Along Route 7. My chest began to hurt, the pain filled my lungs, my throat grew raw from the cold. I could feel the pain in my chest expand. But something carried me along, beyond hurt. O my sweetheart . . . ice water was seeping through the seams in my sneakers, the air slicing my lungs, but I didn't care.

At the park I made a left, then a right down Washington, past the red brick buildings with their false fronts. A few solitary souls out in the morning cold passed me on the sidewalk, their heads down, their bodies sunk into their coats, they didn't even see me. They wanted to get where they were going as fast as they could.

O my sweetheart . . . Down Washington, past the antique stores, left onto Court.

Before me, Courthouse Square, and the courthouse itself, the huge, gray building with columns, the park with the gazebo, the big houses lining the square, their windows dark. Across from the courthouse, the red brick police station with the American flag hanging down over the entrance.

I stormed in through the double doors of the police station. The air was thick, stale. Behind the desk a cop stood, a black man with shiny, blue-black skin like silk. Next to him, a police radio squawked.

“I'm looking for Dean Lily.” I was panting for breath. “Have you seen him? Is he here?”

A second's hesitation. No expression on the cop's face. “Has he been arrested?”

“An hour ago! At my house.”

“Well, if he's been arrested, miss, you can't see him till he's been arraigned.” Slow as he could be, with finality.

“But is he here? Where is he?”

“Can't help you, miss. Have to wait till the arraignment.”

Like a teacher. He was playing by the rules, he had all the power, he wouldn't tell me, just because I was young.

I turned away, paced the room. There were rows of plastic chairs linked by metal bars, all vacant, and wanted posters on the walls, hollow-cheeked youths with stringy hair, beefy men with stubble on their cheeks and circles under their eyes.

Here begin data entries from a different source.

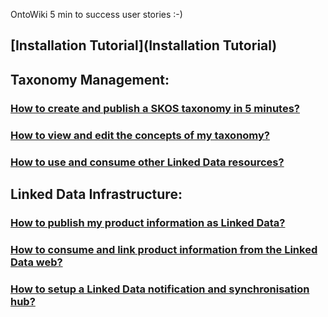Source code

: OntoWiki 5 min to success user stories :-)

## [Installation Tutorial](Installation Tutorial)

## Taxonomy Management:

### [How to create and publish a SKOS taxonomy in 5 minutes?](How-to-create-and-publish-a-SKOS-taxonomy-in-5-minutes)

### [How to view and edit the concepts of my taxonomy?](https://github.com/AKSW/OntoWiki/wiki/How-to-view-and-edit-the-concepts-of-my-taxonomy)

### [How to use and consume other Linked Data resources?](How-to-use-and-consume-other-Linked-Data-resources)

## Linked Data Infrastructure:

### [How to publish my product information as Linked Data?](How-to-publish-my-product-information-as-Linked-Data)

### [How to consume and link product information from the Linked Data web?](How-to-consume-and-link-product-information-from-the-Linked-Data-web)

### [How to setup a Linked Data notification and synchronisation hub?](How-to-setup-a-Linked-Data-notification-and-synchronisation-hub)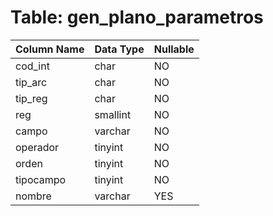 # Table: gen_plano_parametros

| Column Name | Data Type | Nullable |
|-------------|-----------|----------|
| cod_int | char | NO |
| tip_arc | char | NO |
| tip_reg | char | NO |
| reg | smallint | NO |
| campo | varchar | NO |
| operador | tinyint | NO |
| orden | tinyint | NO |
| tipocampo | tinyint | NO |
| nombre | varchar | YES |
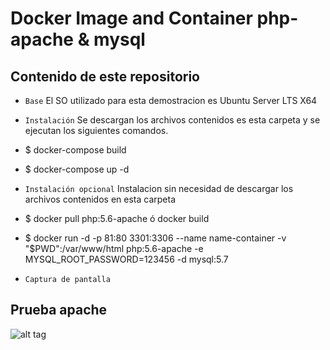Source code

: # Docker Image and Container php-apache & mysql

## Contenido de este repositorio

* `Base` El SO utilizado para esta demostracion es Ubuntu Server LTS X64

* `Instalación` Se descargan los archivos contenidos es esta carpeta y se ejecutan los siguientes comandos.

* $ docker-compose build
* $ docker-compose up -d

* `Instalación opcional` Instalacion sin necesidad de descargar los archivos contenidos en esta carpeta

* $ docker pull php:5.6-apache ó docker build
* $ docker run -d -p 81:80 3301:3306 --name name-container -v "$PWD":/var/www/html php:5.6-apache -e MYSQL_ROOT_PASSWORD=123456 -d mysql:5.7

* `Captura de pantalla` 

## Prueba apache

![alt tag](https://docs.google.com/drawings/d/1dEQl2bB06Jlr6nDXCndcWYLcpSzJr5Knyhg28d_xBgk/pub?w=352&h=137)
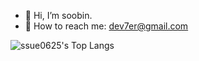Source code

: 
- 👋 Hi, I’m soobin.
- 💌 How to reach me: dev7er@gmail.com

![ssue0625's Top Langs](https://github-readme-stats-soobinua.vercel.app/api/top-langs/?username=soobinua&layout=compact) 

<!--
**soobinua/soobinua** is a ✨ _special_ ✨ repository because its `README.md` (this file) appears on your GitHub profile.

Here are some ideas to get you started:

- 🔭 I’m currently working on ...
- 🌱 I’m currently learning ...
- 👯 I’m looking to collaborate on ...
- 🤔 I’m looking for help with ...
- 💬 Ask me about ...
- 📫 How to reach me: ...
- 😄 Pronouns: ...
- ⚡ Fun fact: ...
-->
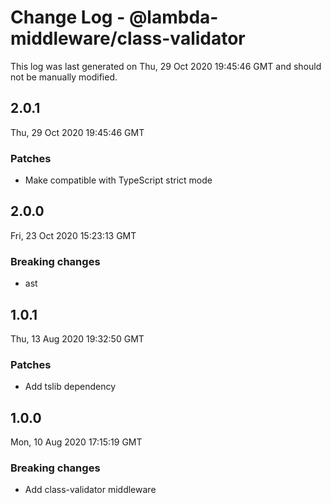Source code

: # Change Log - @lambda-middleware/class-validator

This log was last generated on Thu, 29 Oct 2020 19:45:46 GMT and should not be manually modified.

## 2.0.1
Thu, 29 Oct 2020 19:45:46 GMT

### Patches

- Make compatible with TypeScript strict mode

## 2.0.0
Fri, 23 Oct 2020 15:23:13 GMT

### Breaking changes

- ast

## 1.0.1
Thu, 13 Aug 2020 19:32:50 GMT

### Patches

- Add tslib dependency

## 1.0.0
Mon, 10 Aug 2020 17:15:19 GMT

### Breaking changes

- Add class-validator middleware


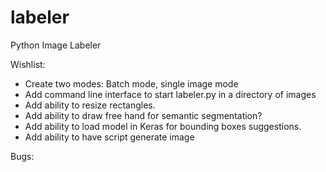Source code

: # labeler
Python Image Labeler


Wishlist: 

   * Create two modes: Batch mode, single image mode
   * Add command line interface to start labeler.py in a directory of images
   * Add ability to resize rectangles.
   * Add ability to draw free hand for semantic segmentation?
   * Add ability to load model in Keras for bounding boxes suggestions.
   * Add ability to have script generate image

Bugs:



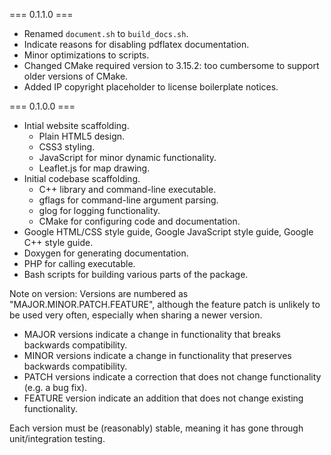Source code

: === 0.1.1.0 ===

* Renamed `document.sh` to `build_docs.sh`.
* Indicate reasons for disabling pdflatex documentation.
* Minor optimizations to scripts.
* Changed CMake required version to 3.15.2: too cumbersome to support older versions of CMake.
* Added IP copyright placeholder to license boilerplate notices.


=== 0.1.0.0 ===

* Intial website scaffolding.
  - Plain HTML5 design.
  - CSS3 styling.
  - JavaScript for minor dynamic functionality.
  - Leaflet.js for map drawing.
* Initial codebase scaffolding.
  - C++ library and command-line executable.
  - gflags for command-line argument parsing.
  - glog for logging functionality.
  - CMake for configuring code and documentation.
* Google HTML/CSS style guide, Google JavaScript style guide, Google C++ style guide.
* Doxygen for generating documentation.
* PHP for calling executable.
* Bash scripts for building various parts of the package.

Note on version:
Versions are numbered as "MAJOR.MINOR.PATCH.FEATURE", although the feature patch is unlikely to be used very often, especially when sharing a newer version.
* MAJOR versions indicate a change in functionality that breaks backwards compatibility.
* MINOR versions indicate a change in functionality that preserves backwards compatibility.
* PATCH versions indicate a correction that does not change functionality (e.g. a bug fix).
* FEATURE version indicate an addition that does not change existing functionality.

Each version must be (reasonably) stable, meaning it has gone through unit/integration testing.



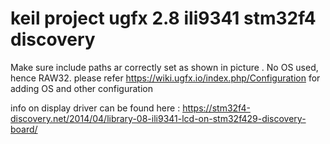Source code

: # keil project ugfx 2.8 ili9341 stm32f4 discovery

Make sure include paths ar correctly set as shown in picture .
No OS used, hence RAW32. please refer https://wiki.ugfx.io/index.php/Configuration for adding OS and other configuration

info on display driver can be found here : https://stm32f4-discovery.net/2014/04/library-08-ili9341-lcd-on-stm32f429-discovery-board/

They looked like they hadn't slept for days.

Then, I sprang loose again. I ran back out into the square, across the park, and behind the courthouse, to the jail. The jail was built of yellow brick, fronting on the parking lot. It was shiny and slick with rain now. The building was four stories high, each window two stories high and covered with thick bars so you couldn't see in.

Sometimes, in the lot, you would see young women standing there yelling up at the windows. “T-y-r-o-ne!” they would yell. “I lo-o-ove y-o-o!” they would scream. Sometimes they had their babies
with them and they'd hold them up in the air like little round balls so the men inside, the fathers, could see their offspring. But there was never any answer from those dark windows. The women, ever faithful, stood there yelling up anyway, they didn't care about the noise they were making, shattering the calm of the square, and the people staring out at them from behind the curtains and the blinds of the grand houses.

Now
I
was standing there just like them and above me there was no sign of life, not a shadow moving behind the windows of the jail. But he was there, I knew it. And just seeing me standing down there would comfort him. O my sweetheart . . . And I yelled, “Dean! Dean—honey. Oh Dean, I love you, honey.” And I realized I didn't dare call him “honey” in person, that I was afraid to tell him I loved him, but I could do it here, screaming at the top of my lungs, my voice echoing in the empty square. And there was nothing he could do because he was trapped up there, and now the truth was out. “I love you, Dean!” I cried.